The book is a 33-day personal retreat (but often studied together in groups, as I did the first time) in preparation to consecrate our lives to Merciful Love. Through our prayer, study and offering we offer ourselves to Jesus and let his consoling love transform us into saints. The book is focused on the life and spiritual teaching of St. Therese of Lisieux and incorporates some of the teachings of St. Maria Faustina Kowlaska, best known for her writing on Divine Mercy and the Divine Mercy image. I have never been the biggest fan of St. Therese and her “little way”, but somehow her teachings shows up when I need them. My mother had a great devotion to her, so I wonder if Mom is tugging her sleeve at those times that I need a reminder of St. Therese’ trust even in dark and difficult times. Early on in the study we consider that sin (I replace with doubt and lack of trust) comes from a lack of faith in God, God’s Word in scripture and God’s goodness. Fr. Gaitley offers the premise that this is the deep root of the darkness in the world, people act as if God does not exist.

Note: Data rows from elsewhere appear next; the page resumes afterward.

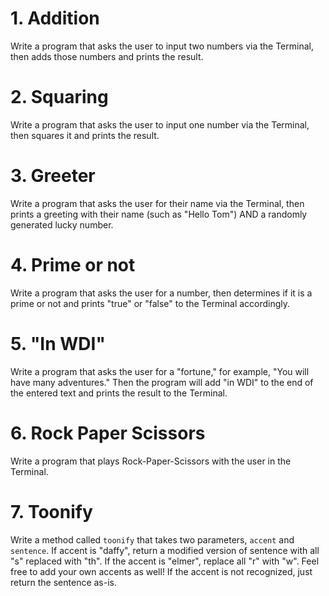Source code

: # 1. Addition

Write a program that asks the user to input two numbers via the Terminal, then adds those numbers and prints the result.  

# 2. Squaring

Write a program that asks the user to input one number via the Terminal, then squares it and prints the result. 

# 3. Greeter

Write a program that asks the user for their name via the Terminal, then prints a greeting with their name (such as "Hello Tom") AND a randomly generated lucky number. 

# 4. Prime or not

Write a program that asks the user for a number, then determines if it is a prime or not and prints "true" or "false" to the Terminal accordingly. 

# 5. "In WDI"

Write a program that asks the user for a "fortune," for example, "You will have many adventures." Then the program will add "in WDI" to the end of the entered text and prints the result to the Terminal. 

# 6. Rock Paper Scissors

Write a program that plays Rock-Paper-Scissors with the user in the Terminal. 

# 7. Toonify 

Write a method called `toonify` that takes two parameters, `accent` and `sentence`. If accent is "daffy", return a modified version of sentence with all "s" replaced with "th". If the accent is "elmer", replace all "r" with "w". Feel free to add your own accents as well! If the accent is not recognized, just return the sentence as-is.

Yesterday, in my monthly Benedictine lay Oblate gathering, we studied Pope Francis’ 2015 Encyclical Letter Laudato Si: On Care for Our Common Home. A few lines have been on my mind since re-reading the assigned sections for our discussion. In #92, Pope Francis says “We have only one heart…” and any act that would mistreat an animal or another creature, creation in general, is “contrary to human dignity.” The darkness in the world feels that we do not live with that one heart of love and compassion for all we have in this world and for each other. So we offer our plea for mercy as we pray and repeat, in the Chaplet of Divine Mercy, “have mercy on us and on the whole world”.
Perhaps we need to embrace those days that we are more like Thomas and ask for a sign of God’s presence but then wait in hopeful anticipation for consolation versus living in doubt. We pray and place ourselves in the presence of the fountain of Mercy, over and over again, clinging to the love Jesus offers us, as St. Therese did. As Fr. Gaitley points out in a summary section, it isn’t about getting rid of the difficult and dry times in our faith lives, it’s about finding peace, joy and happiness in the midst of all the challenges and gifts of each and every day.
This Second Sunday of Easter, Divine Mercy Sunday, is such an important reminder for us to reach out to the extended hand of our Lord as he says to us, “Peace be with you.”